A small Yup'ik village on the Seward Peninsula is getting federal help to clean up two contaminated sites that have sat on its land for decades, the result of a 1971 land transfer that handed Alaska Native communities millions of acres along with pollution they didn't create.
The EPA is awarding $2.8 million to Kawerak, Inc., the regional tribal consortium for the Bering Strait, to assess and clean up a buried landfill at the Elim City Shop and a fuel tank farm operated by the Alaska Village Electric Cooperative (AVEC) in Elim, Alaska. Both sites have left contamination on land used by the community's roughly 300 to 350 residents.
The cleanup traces its roots to the Alaska Native Claims Settlement Act of 1971, which transferred 44 million acres of land to Alaska Native corporations in exchange for extinguishing aboriginal land claims. Many of those conveyed lands were already contaminated by military installations, fuel storage, and old landfills. The federal government transferred the land titles and the environmental liability together, leaving Native communities responsible for cleaning up pollution they had no part in creating. EPA's ANCSA Contaminated Lands program was established in the early 2000s to address this, though funding has remained modest relative to the hundreds of contaminated sites identified across the state.

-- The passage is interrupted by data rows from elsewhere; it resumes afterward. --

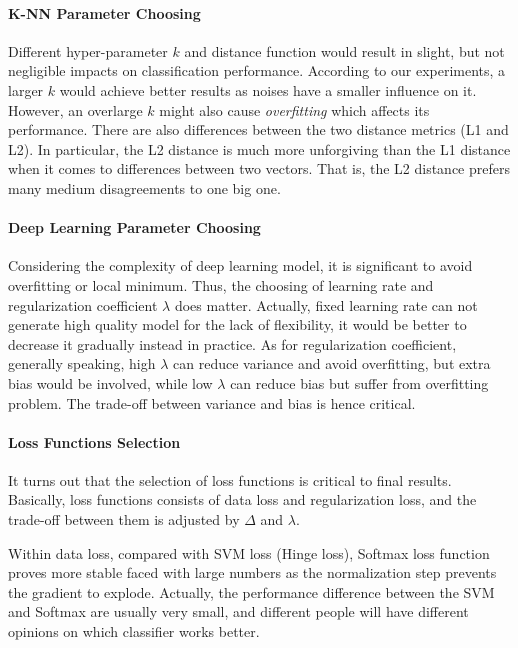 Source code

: \documentclass[10pt,twocolumn,letterpaper]{article}
\begin{document}
	\paragraph{K-NN Parameter Choosing} Different hyper-parameter $k$ and distance function would result in slight, but not negligible impacts on classification performance. According to our experiments, a larger $k$ would achieve better results as noises have a smaller influence on it. However, an overlarge $k$ might also cause \emph{overfitting} which affects its performance. There are also differences between the two distance metrics (L1 and L2). In particular, the L2 distance is much more unforgiving than the L1 distance when it comes to differences between two vectors. That is, the L2 distance prefers many medium disagreements to one big one.
	
	\paragraph{Deep Learning Parameter Choosing} Considering the complexity of deep learning model, it is significant to avoid overfitting or local minimum. Thus, the choosing of learning rate and regularization coefficient $\lambda$ does matter. Actually, fixed learning rate can not generate high quality model for the lack of flexibility, it would be better to decrease it gradually instead in practice. As for regularization coefficient, generally speaking, high $\lambda$ can reduce variance and avoid overfitting, but extra bias would be involved, while low $\lambda$ can reduce bias but suffer from overfitting problem. The trade-off between variance and bias is hence critical.
	
	\paragraph{Loss Functions Selection} It turns out that the selection of loss functions is critical to final results. Basically, loss functions consists of data loss and regularization loss, and the trade-off between them is adjusted by $\Delta$ and $\lambda$.
	
	Within data loss, compared with SVM loss (Hinge loss), Softmax loss function proves more stable faced with large numbers as the normalization step prevents the gradient to explode. Actually, the performance difference between the SVM and Softmax are usually very small, and different people will have different opinions on which classifier works better.
	
\end{document}

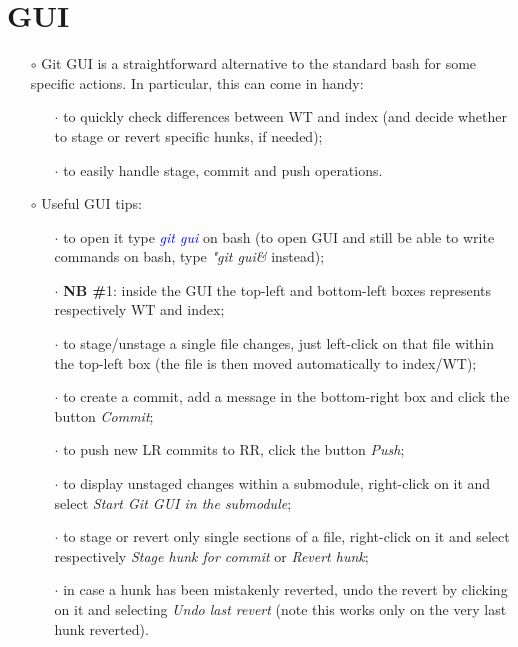 \documentclass[a4paper,portrait,10pt]{article}   %
\newcommand{\mybulletlvA}{$\circ$}   %
\newcommand{\mybulletlvB}{$\cdot$}   %
\newcommand{\mycmd}[1]{\textcolor{blue}{\textit{#1}}}   %
\newcommand{\myvspace}{\vspace{4mm}}   %
\begin{document}
\section{GUI}   \label{sec:GUI}

\begin{itemize}
\item[\mybulletlvA] Git GUI is a straightforward alternative to the standard bash for some specific actions. In particular, this can come in handy:
\begin{itemize}
  \item[\mybulletlvB] to quickly check differences between WT and index (and decide whether to stage or revert specific hunks, if needed);
  \item[\mybulletlvB] to easily handle stage, commit and push operations.
\end{itemize}
\myvspace

\item[\mybulletlvA] Useful GUI tips:
\begin{itemize}
  \item[\mybulletlvB] to open it type \mycmd{git gui} on bash (to open GUI and still be able to write commands on bash, type \textit{"git gui\&} instead);
  \item[\mybulletlvB] \textbf{NB \#}1: inside the GUI the top-left and bottom-left boxes represents respectively WT and index;
  \item[\mybulletlvB] to stage/unstage a single file changes, just left-click on that file within the top-left box (the file is then moved automatically to index/WT);
  \item[\mybulletlvB] to create a commit, add a message in the bottom-right box and click the button \textit{Commit};
  \item[\mybulletlvB] to push new LR commits to RR, click the button \textit{Push};
  \item[\mybulletlvB] to display unstaged changes within a submodule, right-click on it and select \textit{Start Git GUI in the submodule};
  \item[\mybulletlvB] to stage or revert only single sections of a file, right-click on it and select respectively \textit{Stage hunk for commit} or \textit{Revert hunk};
  \item[\mybulletlvB] in case a hunk has been mistakenly reverted, undo the revert by clicking on it and selecting \textit{Undo last revert} (note this works only on the very last hunk reverted).
\end{itemize}
\end{itemize}
\myvspace
\end{document}
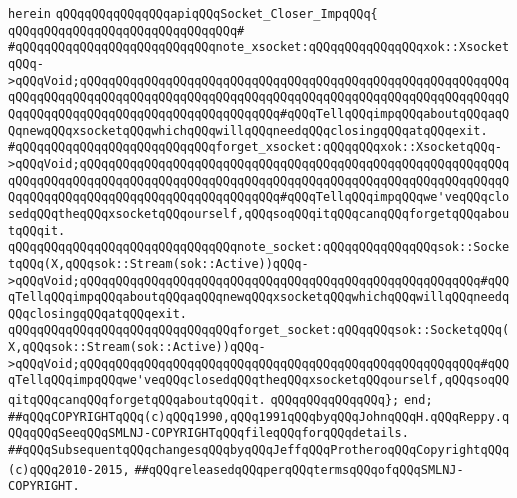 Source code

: \verb|herein|\newline
\newline
\verb|qQQqqQQqqQQqqQQqapiqQQqSocket_Closer_ImpqQQq{|\newline
\verb|qQQqqQQqqQQqqQQqqQQqqQQqqQQqqQQq#|\newline
\verb|#qQQqqQQqqQQqqQQqqQQqqQQqqQQqnote_xsocket:qQQqqQQqqQQqqQQqxok::XsocketqQQq->qQQqVoid;qQQqqQQqqQQqqQQqqQQqqQQqqQQqqQQqqQQqqQQqqQQqqQQqqQQqqQQqqQQqqQQqqQQqqQQqqQQqqQQqqQQqqQQqqQQqqQQqqQQqqQQqqQQqqQQqqQQqqQQqqQQqqQQqqQQqqQQqqQQqqQQqqQQqqQQqqQQqqQQqqQQqqQQq#qQQqTellqQQqimpqQQqaboutqQQqaqQQqnewqQQqxsocketqQQqwhichqQQqwillqQQqneedqQQqclosingqQQqatqQQqexit.|\newline
\verb|#qQQqqQQqqQQqqQQqqQQqqQQqqQQqforget_xsocket:qQQqqQQqxok::XsocketqQQq->qQQqVoid;qQQqqQQqqQQqqQQqqQQqqQQqqQQqqQQqqQQqqQQqqQQqqQQqqQQqqQQqqQQqqQQqqQQqqQQqqQQqqQQqqQQqqQQqqQQqqQQqqQQqqQQqqQQqqQQqqQQqqQQqqQQqqQQqqQQqqQQqqQQqqQQqqQQqqQQqqQQqqQQqqQQqqQQq#qQQqTellqQQqimpqQQqwe'veqQQqclosedqQQqtheqQQqxsocketqQQqourself,qQQqsoqQQqitqQQqcanqQQqforgetqQQqaboutqQQqit.|\newline
\newline
\verb|qQQqqQQqqQQqqQQqqQQqqQQqqQQqqQQqnote_socket:qQQqqQQqqQQqqQQqsok::SocketqQQq(X,qQQqsok::Stream(sok::Active))qQQq->qQQqVoid;qQQqqQQqqQQqqQQqqQQqqQQqqQQqqQQqqQQqqQQqqQQqqQQqqQQqqQQq#qQQqTellqQQqimpqQQqaboutqQQqaqQQqnewqQQqxsocketqQQqwhichqQQqwillqQQqneedqQQqclosingqQQqatqQQqexit.|\newline
\verb|qQQqqQQqqQQqqQQqqQQqqQQqqQQqqQQqforget_socket:qQQqqQQqsok::SocketqQQq(X,qQQqsok::Stream(sok::Active))qQQq->qQQqVoid;qQQqqQQqqQQqqQQqqQQqqQQqqQQqqQQqqQQqqQQqqQQqqQQqqQQqqQQq#qQQqTellqQQqimpqQQqwe'veqQQqclosedqQQqtheqQQqxsocketqQQqourself,qQQqsoqQQqitqQQqcanqQQqforgetqQQqaboutqQQqit.|\newline
\newline
\newline
\verb|qQQqqQQqqQQqqQQq};|\newline
\newline
\verb|end;|\newline
\newline
\verb|##qQQqCOPYRIGHTqQQq(c)qQQq1990,qQQq1991qQQqbyqQQqJohnqQQqH.qQQqReppy.qQQqqQQqSeeqQQqSMLNJ-COPYRIGHTqQQqfileqQQqforqQQqdetails.|\newline
\verb|##qQQqSubsequentqQQqchangesqQQqbyqQQqJeffqQQqProtheroqQQqCopyrightqQQq(c)qQQq2010-2015,|\newline
\verb|##qQQqreleasedqQQqperqQQqtermsqQQqofqQQqSMLNJ-COPYRIGHT.|\newline

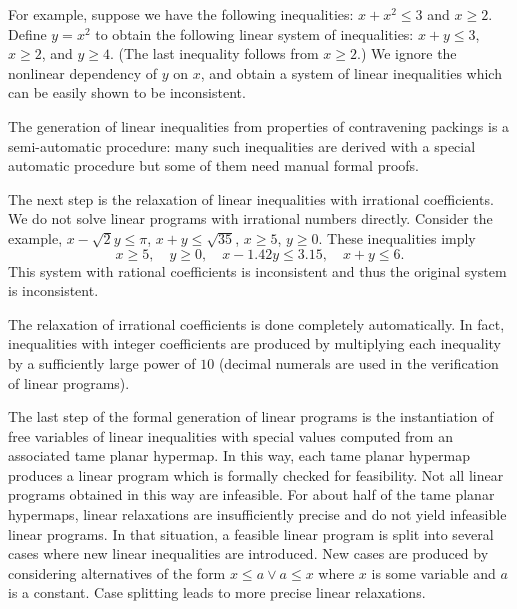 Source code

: For example, suppose we have the following inequalities: $x + x^2 \le
3$ and $x \ge 2$. Define $y = x^2$ to obtain the following linear
system of inequalities: $x + y \le 3$, $x \ge 2$, and $y \ge 4$.  (The
last inequality follows from $x \ge 2$.)  We ignore the nonlinear
dependency of $y$ on $x$, and obtain a system of linear inequalities
which can be easily shown to be inconsistent.

The generation of linear inequalities from properties of contravening
packings is a semi-automatic procedure: many such inequalities are
derived with a special automatic procedure but some of them need
manual formal proofs.

The next step is the relaxation of linear inequalities with irrational
coefficients. We do not solve linear programs with irrational numbers
directly.  Consider the example, $x - \sqrt{2} y \le \pi$, $x + y \le
\sqrt{35}$, $x \ge 5$, $y \ge 0$. These inequalities imply
\begin{equation*}\label{eqn:35}
x\ge 5, \quad
y \ge 0, \quad
x - 1.42 y \le 3.15,\quad
x + y \le 6.
\end{equation*}
This system with rational coefficients is inconsistent and thus
the original system is inconsistent.

The relaxation of irrational coefficients is done completely
automatically. In fact, inequalities with integer coefficients are
produced by multiplying each inequality by a sufficiently large power
of $10$ (decimal numerals are used in the verification of linear
programs).

The last step of the formal generation of linear programs is the
instantiation of free variables of linear inequalities with special
values computed from an associated tame planar hypermap. In this way,
each tame planar hypermap produces a linear program which is formally
checked for feasibility. Not all linear programs obtained in this way
are infeasible.  For about half of the tame planar hypermaps, linear
relaxations are insufficiently precise and do not yield infeasible
linear programs.  In that situation, a feasible linear program is
split into several cases where new linear inequalities are
introduced. New cases are produced by considering alternatives of the
form $x \le a \vee a \le x$ where $x$ is some variable and $a$ is a
constant.  Case splitting leads to more precise linear relaxations.

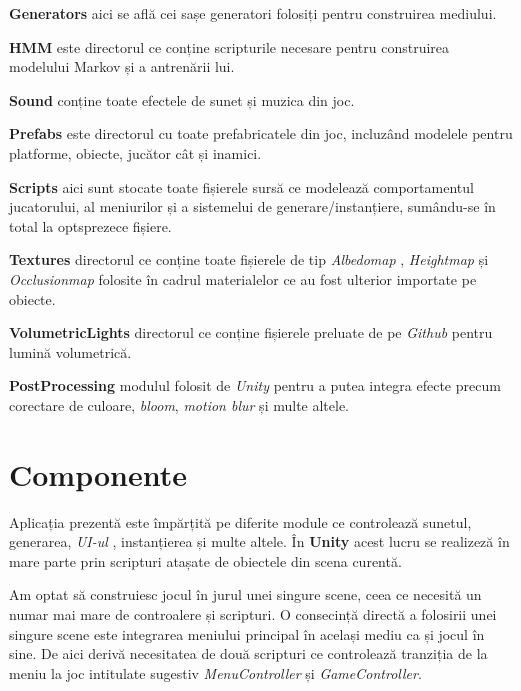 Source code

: \textbf{Generators} aici se află cei sașe generatori folosiți pentru construirea mediului.\par

\textbf{HMM} este directorul ce conține scripturile necesare pentru construirea modelului Markov și a antrenării lui.\par

\textbf{Sound} conține toate efectele de sunet și muzica din joc.\par

\textbf{Prefabs} este directorul cu toate prefabricatele din joc, incluzând modelele pentru platforme, obiecte, jucător cât și inamici.

\textbf{Scripts} aici sunt stocate toate fișierele sursă ce modelează comportamentul jucatorului, al meniurilor și a sistemelui de generare/instanțiere, sumându-se în total la optsprezece fișiere.\par

\textbf{Textures} directorul ce conține toate fișierele de tip \textit{Albedomap} , \textit{Heightmap} și \textit{Occlusionmap} folosite în cadrul materialelor ce au fost ulterior importate pe obiecte.\par

\textbf{VolumetricLights} directorul ce conține fișierele preluate de pe \textit{Github} pentru lumină volumetrică.\par

\textbf{PostProcessing} modulul folosit de \textit{Unity} pentru a putea integra efecte precum corectare de culoare, \textit{bloom}, \textit{motion blur} și multe altele.\par


\section{Componente}
Aplicația prezentă este împărțită pe diferite module ce controlează sunetul, generarea, \textit{UI-ul} , instanțierea și multe altele. În \textbf{Unity} acest lucru se realizeză în mare parte prin scripturi atașate de obiectele din scena curentă. \par

Am optat să construiesc jocul în jurul unei singure scene, ceea ce necesită un numar mai mare de controalere și scripturi. O consecință directă a folosirii unei singure scene este integrarea meniului principal în același mediu ca și jocul în sine. De aici derivă necesitatea de două scripturi ce controlează tranziția de la meniu la joc intitulate sugestiv \textit{MenuController} și \textit{GameController}.\par

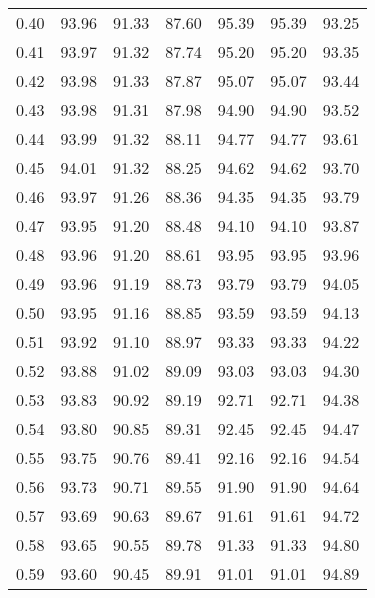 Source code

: \begin{tabular}{|c|c|c|c|c|c|c|}
      0.40 &     93.96 &     91.33 &      87.60 &   95.39 &      95.39 &         93.25 \\
      0.41 &     93.97 &     91.32 &      87.74 &   95.20 &      95.20 &         93.35 \\
      0.42 &     93.98 &     91.33 &      87.87 &   95.07 &      95.07 &         93.44 \\
      0.43 &     93.98 &     91.31 &      87.98 &   94.90 &      94.90 &         93.52 \\
      0.44 &     93.99 &     91.32 &      88.11 &   94.77 &      94.77 &         93.61 \\
      0.45 &     94.01 &     91.32 &      88.25 &   94.62 &      94.62 &         93.70 \\
      0.46 &     93.97 &     91.26 &      88.36 &   94.35 &      94.35 &         93.79 \\
      0.47 &     93.95 &     91.20 &      88.48 &   94.10 &      94.10 &         93.87 \\
      0.48 &     93.96 &     91.20 &      88.61 &   93.95 &      93.95 &         93.96 \\
      0.49 &     93.96 &     91.19 &      88.73 &   93.79 &      93.79 &         94.05 \\
      0.50 &     93.95 &     91.16 &      88.85 &   93.59 &      93.59 &         94.13 \\
      0.51 &     93.92 &     91.10 &      88.97 &   93.33 &      93.33 &         94.22 \\
      0.52 &     93.88 &     91.02 &      89.09 &   93.03 &      93.03 &         94.30 \\
      0.53 &     93.83 &     90.92 &      89.19 &   92.71 &      92.71 &         94.38 \\
      0.54 &     93.80 &     90.85 &      89.31 &   92.45 &      92.45 &         94.47 \\
      0.55 &     93.75 &     90.76 &      89.41 &   92.16 &      92.16 &         94.54 \\
      0.56 &     93.73 &     90.71 &      89.55 &   91.90 &      91.90 &         94.64 \\
      0.57 &     93.69 &     90.63 &      89.67 &   91.61 &      91.61 &         94.72 \\
      0.58 &     93.65 &     90.55 &      89.78 &   91.33 &      91.33 &         94.80 \\
      0.59 &     93.60 &     90.45 &      89.91 &   91.01 &      91.01 &         94.89 \\

\end{tabular}
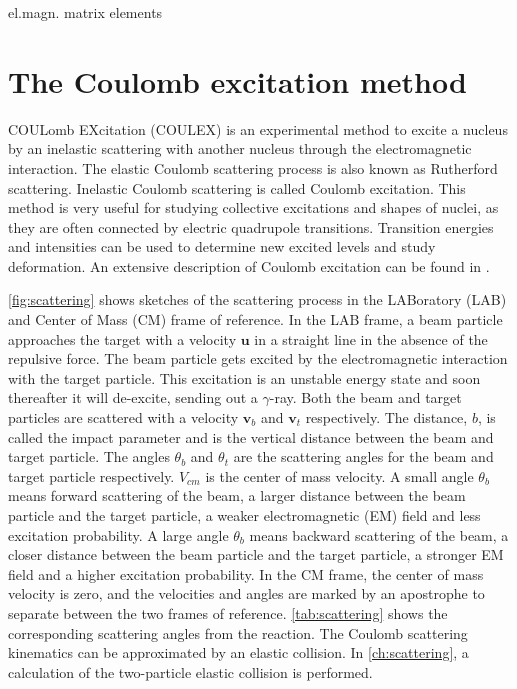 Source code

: \documentclass[twoside,english]{uiofysmaster/uiofysmaster}
\newcommand{\ga}{$\gamma$}
\let\orgautoref\autoref
\renewcommand{\autoref}
        {%
		 \def\sectionautorefname{Section}%
		 \def\subsectionautorefname{Section}%
		 \def\subsubsectionautorefname{Section}%
		 \def\chapterautorefname{Chapter}%
          \orgautoref}
\begin{document}
el.magn. matrix elements



\section{The Coulomb excitation method}\label{sec:Coulex}
COULomb EXcitation (COULEX) is an experimental method to excite a nucleus by an inelastic scattering with another nucleus through the electromagnetic interaction. 
The elastic Coulomb scattering process is also known as Rutherford scattering.
Inelastic Coulomb scattering is called Coulomb excitation.
This method is very useful for studying collective excitations and shapes of nuclei, as they are often connected by electric quadrupole transitions.  
Transition energies and intensities can be used to determine new excited levels and study deformation.
An extensive description of Coulomb excitation can be found in \cite{Alder1956, EE-Coulex}.


\autoref{fig:scattering} shows sketches of the scattering process in the LABoratory (LAB) and Center of Mass (CM) frame of reference. 
In the LAB frame, a beam particle approaches the target with a velocity $\mathbf{u}$ in a straight line in the absence of the repulsive force. 
The beam particle gets excited by the electromagnetic interaction with the target particle. 
This excitation is an unstable energy state and soon thereafter it will de-excite, sending out a \ga-ray.
Both the beam and target particles are scattered with a velocity $\mathbf{v}_b$ and $\mathbf{v}_t$ respectively.
The distance, $b$, is called the impact parameter and is the vertical distance between the beam and target particle. 
The angles $\theta_b$ and $\theta_t$ are the scattering angles for the beam and target particle respectively. 
$V_{cm}$ is the center of mass velocity. 
A small angle $\theta_b$ means forward scattering of the beam, a larger distance between the beam particle and the target particle, a weaker electromagnetic (EM) field and less excitation probability. 
A large angle $\theta_b$ means backward scattering of the beam, a closer distance between the beam particle and the target particle, a stronger EM field and a higher excitation probability.
In the CM frame, the center of mass velocity is zero, and the velocities and angles are marked by an apostrophe to separate between the two frames of reference.
\autoref{tab:scattering} shows the corresponding scattering angles from the reaction. 
The Coulomb scattering kinematics can be approximated by an elastic collision.
In \autoref{ch:scattering}, a calculation of the two-particle elastic collision is performed.
\end{document}

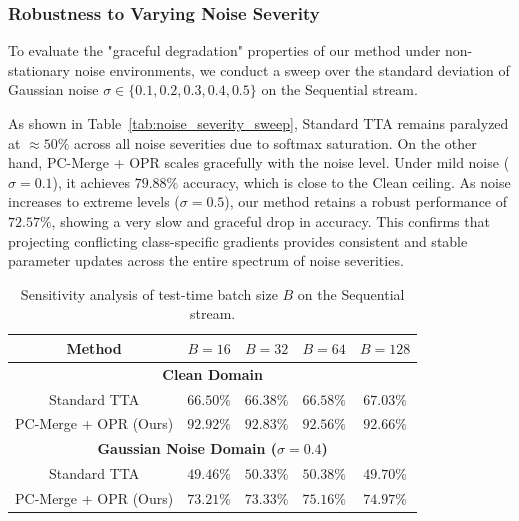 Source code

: \documentclass{article}
\theoremstyle{plain}
\theoremstyle{definition}
\theoremstyle{remark}
\begin{document}
\subsubsection{Robustness to Varying Noise Severity}
To evaluate the "graceful degradation" properties of our method under non-stationary noise environments, we conduct a sweep over the standard deviation of Gaussian noise $\sigma \in \{0.1, 0.2, 0.3, 0.4, 0.5\}$ on the Sequential stream.

As shown in Table~\ref{tab:noise_severity_sweep}, Standard TTA remains paralyzed at $\approx 50\%$ across all noise severities due to softmax saturation. On the other hand, PC-Merge + OPR scales gracefully with the noise level. Under mild noise ($\sigma = 0.1$), it achieves $79.88\%$ accuracy, which is close to the Clean ceiling. As noise increases to extreme levels ($\sigma = 0.5$), our method retains a robust performance of $72.57\%$, showing a very slow and graceful drop in accuracy. This confirms that projecting conflicting class-specific gradients provides consistent and stable parameter updates across the entire spectrum of noise severities.

\begin{table}[t]
\caption{Sensitivity analysis of test-time batch size $B$ on the Sequential stream.}
\label{tab:batch_sweep}
\vskip 0.1in
\begin{center}
\begin{small}
\scshape
\begin{tabular}{ccccc}
\toprule
Method & $B=16$ & $B=32$ & $B=64$ & $B=128$ \\
\midrule
\multicolumn{5}{c}{\textbf{Clean Domain}} \\
\midrule
Standard TTA & $66.50\%$ & $66.38\%$ & $66.58\%$ & $67.03\%$ \\
PC-Merge + OPR (Ours) & $92.92\%$ & $92.83\%$ & $92.56\%$ & $92.66\%$ \\
\midrule
\multicolumn{5}{c}{\textbf{Gaussian Noise Domain ($\sigma=0.4$)}} \\
\midrule
Standard TTA & $49.46\%$ & $50.33\%$ & $50.38\%$ & $49.70\%$ \\
PC-Merge + OPR (Ours) & $73.21\%$ & $73.33\%$ & $75.16\%$ & $74.97\%$ \\
\bottomrule
\end{tabular}
\end{small}
\end{center}
\vskip -0.1in
\end{table}
\end{document}

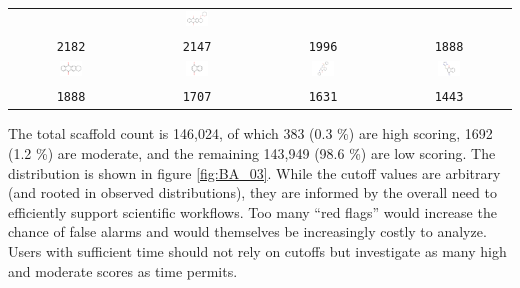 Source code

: \begin{table}
\begin{center}
\begin{tabular}{ |c|c|c|c| }
& \includegraphics[align=t,width=0.2\textwidth]{data/badapple/Fig2_scaf_08.png}\\
\texttt{2182} & \texttt{2147} & \texttt{1996} & \texttt{1888}\\
\hline
\includegraphics[align=t,width=0.2\textwidth]{data/badapple/Fig2_scaf_09.png} 
& \includegraphics[align=t,width=0.2\textwidth]{data/badapple/Fig2_scaf_10.png}
& \includegraphics[align=t,width=0.2\textwidth]{data/badapple/Fig2_scaf_11.png}
& \includegraphics[align=t,width=0.2\textwidth]{data/badapple/Fig2_scaf_12.png}\\
\texttt{1888} & \texttt{1707} & \texttt{1631} & \texttt{1443}\\
\hline
\end{tabular}
\end{center}
\label{table:BA_Fig2}
\end{table}

The total scaffold count is 146,024, of which 383 (0.3 \%) are high scoring, 1692 (1.2 \%) are moderate, and the remaining 143,949 (98.6 \%) are low scoring. The distribution is shown in figure \ref{fig:BA_03}. While the cutoff values are arbitrary (and rooted in observed distributions), they are informed by the overall need to efficiently support scientific workflows. Too many “red flags” would increase the chance of false alarms and would themselves be increasingly costly to analyze. Users with sufficient time should not rely on cutoffs but investigate as many high and moderate scores as time permits.

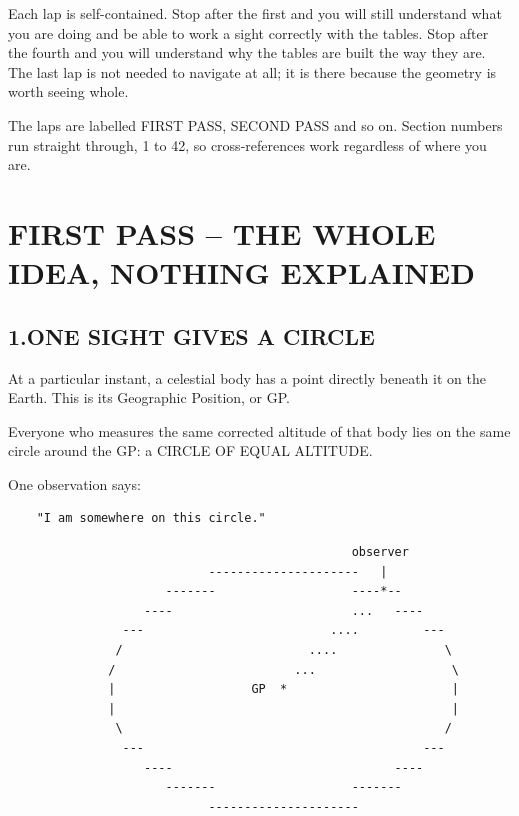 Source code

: \documentclass[11pt]{article}
\begin{document}
Each lap is self-contained. Stop after the first and you will still understand what you are doing and be able to work a sight correctly with the tables. Stop after the fourth and you will understand why the tables are built the way they are. The last lap is not needed to navigate at all; it is there because the geometry is worth seeing whole.

The laps are labelled FIRST PASS, SECOND PASS and so on. Section numbers run straight through, 1 to 42, so cross-references work regardless of where you are.

\clearpage
\tableofcontents
\clearpage
\section*{FIRST PASS -- THE WHOLE IDEA, NOTHING EXPLAINED}

\subsection*{1.\quad ONE SIGHT GIVES A CIRCLE}

At a particular instant, a celestial body has a point directly beneath it on the Earth. This is its Geographic Position, or GP.

Everyone who measures the same corrected altitude of that body lies on the same circle around the GP: a CIRCLE OF EQUAL ALTITUDE.

One observation says:

\begin{verbatim}
    "I am somewhere on this circle."
\end{verbatim}

\begin{verbatim}
                                                observer
                            ---------------------   |
                      -------                   ----*--
                   ----                         ...   ----
                ---                          ....         ---
               /                          ....               \
              /                         ...                   \
              |                   GP  *                       |
              |                                               |
               \                                             /
                ---                                       ---
                   ----                               ----
                      -------                   -------
                            ---------------------
\end{verbatim}
\end{document}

Both site types are common environmental hazards in rural Alaska. Buried village landfills often contain a mix of household waste and hazardous materials disposed of before modern waste management reached remote communities. Fuel tank farms are a fixture of bush Alaska life: every village depends on bulk fuel deliveries, typically arriving by barge during a narrow summer shipping window, for heating and electricity generation. Decades of storage and transfer have left petroleum contamination at tank farm sites across western Alaska.
Elim's situation is compounded by its isolation. The village has no road connection to the outside world. Supplies come by barge in summer and by small aircraft year-round. Mobilizing the heavy equipment, environmental professionals, and hazardous waste disposal logistics required for a cleanup project to a community like Elim can double or triple costs compared to road-accessible locations. The short construction season, roughly May through September, means remediation work often stretches across multiple years.
Permafrost thaw and coastal erosion add urgency. Both forces can mobilize buried contaminants and spread pollution beyond the original sites, a growing concern across Norton Sound communities facing accelerating climate pressures.
Kawerak, Inc. will manage the project directly, contracting a qualified environmental professional to lead field operations. The work includes site assessment, development of cleanup and safety plans, community outreach, and proper disposal of recovered hazardous materials under federal, state, and local regulations. The goal is full remediation that allows the properties to be safely reused.
Kawerak serves 20 federally recognized tribes across the Bering Strait region and has managed multiple EPA remediation projects in the area, building the institutional capacity that smaller tribal governments in the region lack. Elim's tribal government, like most in the region, operates with only a handful of staff.